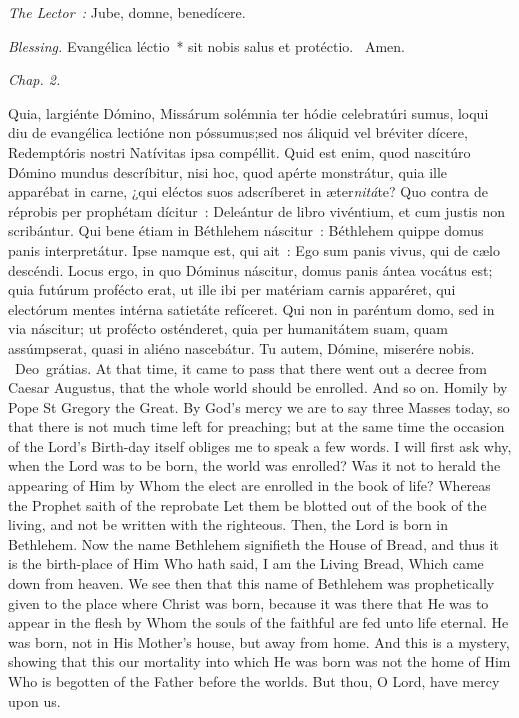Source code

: {{    \emph{The Lector~:} Jube, domne, benedícere.

    \emph{Blessing.} Evangélica léctio~* sit nobis salus et protéctio. \Rbar{}~Amen.
  }

  \bigskip{}
  {


  }

  {
    \hspace{10ex}{Lesson VII.}\hfill\emph{Chap. 2.}\hspace{10ex}

    \begin{parcolumns}[rulebetween,colwidths={1=.45\linewidth}]{2}
    {Quia, largiénte Dómino, Missárum solémnia ter hódie celebratúri sumus, loqui diu de evangélica lectióne non póssumus;}{sed nos áliquid vel bréviter dícere, Redemptóris nostri Natívitas ipsa compéllit. Quid est enim, quod nascitúro Dómino mundus descríbitur, nisi hoc, quod apérte monstrátur, quia ille apparébat in carne, ¿qui eléctos suos adscríberet in æter\emph{nitá}te? Quo contra de réprobis per prophétam dícitur~: Deleántur de libro vivéntium, et cum justis non scribántur. Qui bene étiam in Béthlehem náscitur~: Béthlehem quippe domus panis interpretátur. Ipse namque est, qui ait~: Ego sum panis vivus, qui de cælo descéndi. Locus ergo, in quo Dóminus náscitur, domus panis ántea vocátus est; quia futúrum profécto erat, ut ille ibi per matériam carnis apparéret, qui electórum mentes intérna satietáte refíceret. Qui non in paréntum domo, sed in via náscitur; ut profécto osténderet, quia per humanitátem suam, quam assúmpserat, quasi in aliéno nascebátur.
      Tu autem, Dómine, miserére nobis.
      \Rbar{}~Deo~grátias.}
    {At that time, it came to pass that there went out a decree from Caesar Augustus, that the whole world should be enrolled. And so on.}
    {Homily by Pope St Gregory the Great.}
    {By God's mercy we are to say three Masses today, so that there is not much time left for preaching; but at the same time the occasion of the Lord's Birth-day itself obliges me to speak a few words. I will first ask why, when the Lord was to be born, the world was enrolled? Was it not to herald the appearing of Him by Whom the elect are enrolled in the book of life? Whereas the Prophet saith of the reprobate Let them be blotted out of the book of the living, and not be written with the righteous. Then, the Lord is born in Bethlehem. Now the name Bethlehem signifieth the House of Bread, and thus it is the birth-place of Him Who hath said, I am the Living Bread, Which came down from heaven. We see then that this name of Bethlehem was prophetically given to the place where Christ was born, because it was there that He was to appear in the flesh by Whom the souls of the faithful are fed unto life eternal. He was born, not in His Mother's house, but away from home. And this is a mystery, showing that this our mortality into which He was born was not the home of Him Who is begotten of the Father before the worlds.
      But thou, O Lord, have mercy upon us.}
    \end{parcolumns}

}}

----

# What the exercise asks:
Copy out all the data above exactly as written. Skip the pictures.

# Solution for this problem:
Source code

: {{    \emph{The Lector~:} Jube, domne, benedícere.

    \emph{Blessing.} Evangélica léctio~* sit nobis salus et protéctio. \Rbar{}~Amen.
  }

  \bigskip{}
  {


  }

  {
    \hspace{10ex}{Lesson VII.}\hfill\emph{Chap. 2.}\hspace{10ex}

    \begin{parcolumns}[rulebetween,colwidths={1=.45\linewidth}]{2}
    {Quia, largiénte Dómino, Missárum solémnia ter hódie celebratúri sumus, loqui diu de evangélica lectióne non póssumus;}{sed nos áliquid vel bréviter dícere, Redemptóris nostri Natívitas ipsa compéllit. Quid est enim, quod nascitúro Dómino mundus descríbitur, nisi hoc, quod apérte monstrátur, quia ille apparébat in carne, ¿qui eléctos suos adscríberet in æter\emph{nitá}te? Quo contra de réprobis per prophétam dícitur~: Deleántur de libro vivéntium, et cum justis non scribántur. Qui bene étiam in Béthlehem náscitur~: Béthlehem quippe domus panis interpretátur. Ipse namque est, qui ait~: Ego sum panis vivus, qui de cælo descéndi. Locus ergo, in quo Dóminus náscitur, domus panis ántea vocátus est; quia futúrum profécto erat, ut ille ibi per matériam carnis apparéret, qui electórum mentes intérna satietáte refíceret. Qui non in paréntum domo, sed in via náscitur; ut profécto osténderet, quia per humanitátem suam, quam assúmpserat, quasi in aliéno nascebátur.
      Tu autem, Dómine, miserére nobis.
      \Rbar{}~Deo~grátias.}
    {At that time, it came to pass that there went out a decree from Caesar Augustus, that the whole world should be enrolled. And so on.}
    {Homily by Pope St Gregory the Great.}
    {By God's mercy we are to say three Masses today, so that there is not much time left for preaching; but at the same time the occasion of the Lord's Birth-day itself obliges me to speak a few words. I will first ask why, when the Lord was to be born, the world was enrolled? Was it not to herald the appearing of Him by Whom the elect are enrolled in the book of life? Whereas the Prophet saith of the reprobate Let them be blotted out of the book of the living, and not be written with the righteous. Then, the Lord is born in Bethlehem. Now the name Bethlehem signifieth the House of Bread, and thus it is the birth-place of Him Who hath said, I am the Living Bread, Which came down from heaven. We see then that this name of Bethlehem was prophetically given to the place where Christ was born, because it was there that He was to appear in the flesh by Whom the souls of the faithful are fed unto life eternal. He was born, not in His Mother's house, but away from home. And this is a mystery, showing that this our mortality into which He was born was not the home of Him Who is begotten of the Father before the worlds.
      But thou, O Lord, have mercy upon us.}
    \end{parcolumns}

}}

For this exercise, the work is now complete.